# What the task requires:
Using the data below, work out how many lines contain the word "Drosophila", then state that number without comment.

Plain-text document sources
##########

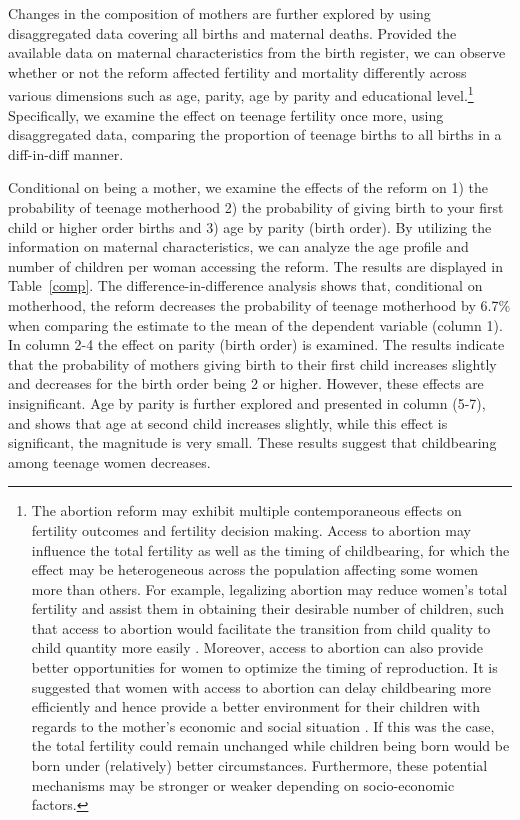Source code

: \documentclass[a4paper, 11pt]{article}
\begin{document}
\begin{spacing}{2}
Changes in the composition of mothers are further explored by using disaggregated data covering all births and maternal deaths. Provided the available data on maternal characteristics from the birth register, we can observe whether or not the reform affected fertility and mortality differently across various dimensions such as age, parity, age by parity and educational level.\footnote{The abortion reform may exhibit multiple contemporaneous effects on fertility outcomes and fertility decision making. Access to abortion may influence the total fertility as well as the timing of childbearing, for which the effect may be heterogeneous across the population affecting some women more than others. For example, legalizing abortion may reduce women’s total fertility and assist them in obtaining their desirable number of children, such that access to abortion would facilitate the transition from child quality to child quantity more easily \citep{becker1974interaction}. Moreover, access to abortion can also provide better opportunities for women to optimize the timing of reproduction. It is suggested that women with access to abortion can delay childbearing more efficiently and hence provide a better environment for their children with regards to the mother’s economic and social situation \citep{DonohueLevitt2001}. If this was the case, the total fertility could remain unchanged while children being born would be born under (relatively) better circumstances. Furthermore, these potential mechanisms may be stronger or weaker depending on socio-economic factors.} Specifically, we examine the effect on teenage fertility once more, using disaggregated data, comparing the proportion of teenage births to all births in a diff-in-diff manner.   
 

 Conditional on being a mother, we examine the effects of the reform on 1) the probability of teenage motherhood 2) the probability of giving birth to your first child or higher order births and 3) age by parity (birth order). By utilizing the information on maternal characteristics, we can analyze the age profile and number of children per woman accessing the reform. The results are displayed in Table~\ref{comp}. The difference-in-difference analysis shows that, conditional on motherhood, the reform decreases the probability of teenage motherhood by 6.7\% when comparing the estimate to the mean of the dependent variable (column 1). In column 2-4 the effect on parity (birth order) is examined. The results indicate that the probability of mothers giving birth to their first child increases slightly and decreases for the birth order being 2 or higher. However, these effects are insignificant. Age by parity is further explored and presented in column (5-7), and shows that age at second child increases slightly, while this effect is significant, the magnitude is very small. These results suggest that childbearing among teenage women decreases.  


\end{spacing}
\end{document}
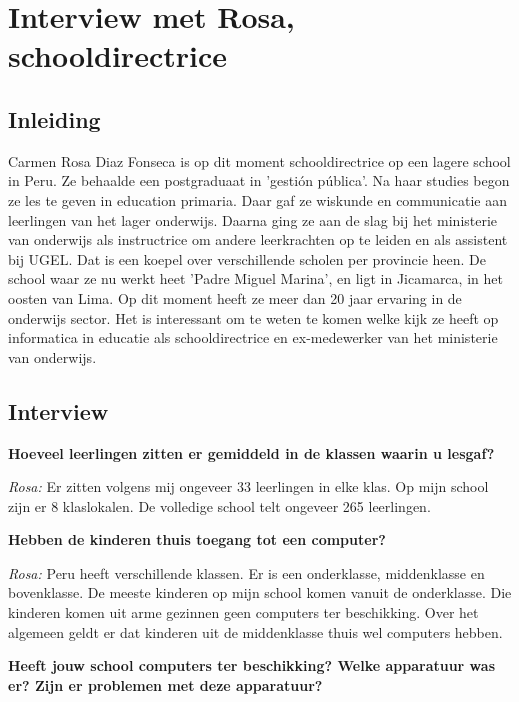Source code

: 
\chapter{Interview met Rosa, schooldirectrice}
\label{ch:interviewMetRosa}

\section{Inleiding}
Carmen Rosa Diaz Fonseca is op dit moment schooldirectrice op een lagere school in Peru. Ze behaalde een postgraduaat in 'gestión pública'. Na haar studies begon ze les te geven in education primaria. Daar gaf ze wiskunde en communicatie aan leerlingen van het lager onderwijs. Daarna ging ze aan de slag bij het ministerie van onderwijs als instructrice om andere leerkrachten op te leiden en als assistent bij UGEL. Dat is een koepel over verschillende scholen per provincie heen. De school waar ze nu werkt heet 'Padre Miguel Marina', en ligt in Jicamarca, in het oosten van Lima. Op dit moment heeft ze meer dan 20 jaar ervaring in de onderwijs sector. Het is interessant om te weten te komen welke kijk ze heeft op informatica in educatie als schooldirectrice en ex-medewerker van het ministerie van onderwijs.

\section{Interview}

\textbf{Hoeveel leerlingen zitten er gemiddeld in de klassen waarin u lesgaf?}

\textit{Rosa:} Er zitten volgens mij ongeveer 33 leerlingen in elke klas. Op mijn school zijn er 8 klaslokalen. De volledige school telt ongeveer 265 leerlingen.

\textbf{Hebben de kinderen thuis toegang tot een computer?}

\textit{Rosa:} Peru heeft verschillende klassen. Er is een onderklasse, middenklasse en bovenklasse. De meeste kinderen op mijn school komen vanuit de onderklasse. Die kinderen komen uit arme gezinnen geen computers ter beschikking. Over het algemeen geldt er dat kinderen uit de middenklasse thuis wel computers hebben.

\textbf{Heeft jouw school computers ter beschikking? Welke apparatuur was er? Zijn er problemen met deze apparatuur?}

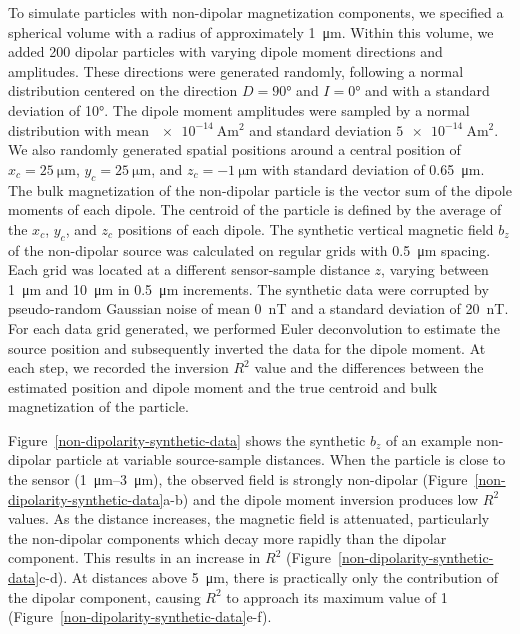 To simulate particles with non-dipolar magnetization components, we specified a spherical volume with a radius of approximately \qty{1}{\um}.
Within this volume, we added 200 dipolar particles with varying dipole moment directions and amplitudes.
These directions were generated randomly, following a normal distribution centered on the direction $D=\ang{90}$ and $I=\ang{0}$ and with a standard deviation of \ang{10}.
The dipole moment amplitudes were sampled by a normal distribution with mean $\qty{e-14}{\ampere\m\squared}$ and standard deviation $\qty{5e-14}{\ampere\m\squared}$.
We also randomly generated spatial positions around a central position of $x_c=\qty{25}{\um}$, $y_c=\qty{25}{\um}$, and $z_c=\qty{-1}{\um}$ with standard deviation of \qty{0.65}{\um}.
The bulk magnetization of the non-dipolar particle is the vector sum of the dipole moments of each dipole.
The centroid of the particle is defined by the average of the $x_c$, $y_c$, and $z_c$ positions of each dipole.
The synthetic vertical magnetic field $b_z$ of the non-dipolar source was calculated on regular grids with \qty{0.5}{\um} spacing.
Each grid was located at a different sensor-sample distance $z$, varying between \qty{1}{\um} and \qty{10}{\um} in \qty{0.5}{\um} increments.
The synthetic data were corrupted by pseudo-random Gaussian noise of mean \qty{0}{\nano\tesla} and a standard deviation of \qty{20}{\nano\tesla}.
For each data grid generated, we performed Euler deconvolution to estimate the source position and subsequently inverted the data for the dipole moment.
At each step, we recorded the inversion $R^2$ value and the differences between the estimated position and dipole moment and the true centroid and bulk magnetization of the particle.

Figure~\ref{non-dipolarity-synthetic-data} shows the synthetic $b_z$ of an example non-dipolar particle at variable source-sample distances.
When the particle is close to the sensor (\qtyrange{1}{3}{\um}), the observed field is strongly non-dipolar (Figure~\ref{non-dipolarity-synthetic-data}a-b) and the dipole moment inversion produces low $R^2$ values.
As the distance increases, the magnetic field is attenuated, particularly the non-dipolar components which decay more rapidly than the dipolar component.
This results in an increase in $R^2$ (Figure~\ref{non-dipolarity-synthetic-data}c-d).
At distances above \qty{5}{\um}, there is practically only the contribution of the dipolar component, causing $R^2$ to approach its maximum value of 1 (Figure~\ref{non-dipolarity-synthetic-data}e-f).

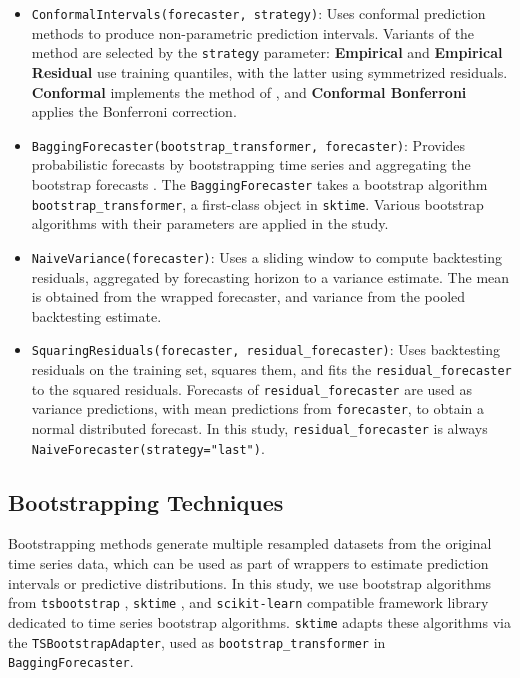 \begin{itemize}
    \item \texttt{ConformalIntervals(forecaster, strategy)}: Uses conformal prediction methods \cite{Stankeviciute2021} to produce non-parametric prediction intervals. Variants of the method are selected by the \texttt{strategy} parameter: \textbf{Empirical} and \textbf{Empirical Residual} use training quantiles, with the latter using symmetrized residuals. \textbf{Conformal} implements the method of \cite{Stankeviciute2021}, and \textbf{Conformal Bonferroni} applies the Bonferroni correction.
    \item \texttt{BaggingForecaster(bootstrap\_transformer, forecaster)}: Provides probabilistic forecasts by bootstrapping time series and aggregating the bootstrap forecasts \cite{hyndman2018, bergmeir2016}. The \texttt{BaggingForecaster} takes a bootstrap algorithm \texttt{bootstrap\_transformer}, a first-class object in \texttt{sktime}. Various bootstrap algorithms with their parameters are applied in the study.
    \item \texttt{NaiveVariance(forecaster)}: Uses a sliding window to compute backtesting residuals, aggregated by forecasting horizon to a variance estimate. The mean is obtained from the wrapped forecaster, and variance from the pooled backtesting estimate.
    \item \texttt{SquaringResiduals(forecaster, residual\_forecaster)}: Uses backtesting residuals on the training set, squares them, and fits the \texttt{residual\_forecaster} to the squared residuals. Forecasts of \texttt{residual\_forecaster} are used as variance predictions, with mean predictions from \texttt{forecaster}, to obtain a normal distributed forecast. In this study, \texttt{residual\_forecaster} is always \texttt{NaiveForecaster(strategy="last")}.
\end{itemize}

\subsection{Bootstrapping Techniques}
Bootstrapping methods generate multiple resampled datasets from the original time series data, which can be used as part of wrappers to estimate prediction intervals or predictive distributions. In this study, we use bootstrap algorithms from \texttt{tsbootstrap} \cite{gilda2024tsbootstrap, gilda_2024_10866090_tsbootstrap}, \texttt{sktime} \cite{franz_kiraly_2024_11095261_sktime}, and \texttt{scikit-learn} \cite{pedregosa2011scikit} compatible framework library dedicated to time series bootstrap algorithms. \texttt{sktime} adapts these algorithms via the \texttt{TSBootstrapAdapter}, used as \texttt{bootstrap\_transformer} in \texttt{BaggingForecaster}.

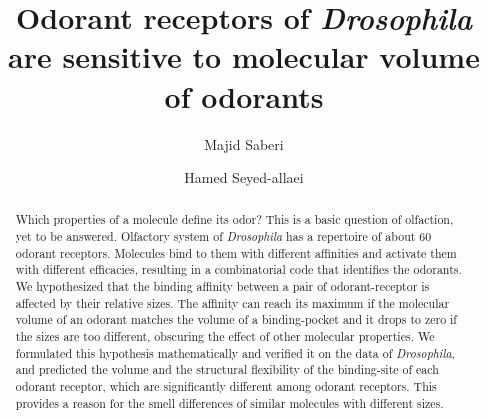 \documentclass[fleqn,11pt]{wlscirep}
\title{Odorant receptors of \textit{Drosophila} are sensitive to molecular volume of odorants}
\author[1]{Majid Saberi}
\author[1,*]{Hamed Seyed-allaei}
\affil[1]{School of Cognitive Sciences, Institute for Research in Fundamental Sciences (IPM), Tehran, Iran}
\affil[*]{hamed@ipm.ir}
\begin{document}
\linenumbers

\begin{abstract} 
Which properties of a molecule define its odor? This is a basic question of olfaction, 
yet to be answered. Olfactory system of \textit{Drosophila} has a repertoire of about 60 odorant receptors. 
Molecules bind to them with different affinities and activate them with different efficacies, 
resulting in a combinatorial code that identifies the odorants. 
We hypothesized that the binding affinity between a pair of odorant-receptor is affected by their relative sizes. 
The affinity can reach its maximum if the molecular volume of an odorant matches the volume of a binding-pocket 
and it drops to zero if the sizes are too different, 
obscuring the effect of other molecular properties. 
We formulated this hypothesis mathematically and verified it on the data of \textit{Drosophila}, 
and predicted the volume and the structural flexibility of the binding-site of each odorant receptor, 
which are significantly different among odorant receptors. 
This provides a reason for the smell differences of similar molecules with different sizes. 
\end{abstract}

\flushbottom
\maketitle

\thispagestyle{empty}

\end{document}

##########

# Task solution:
3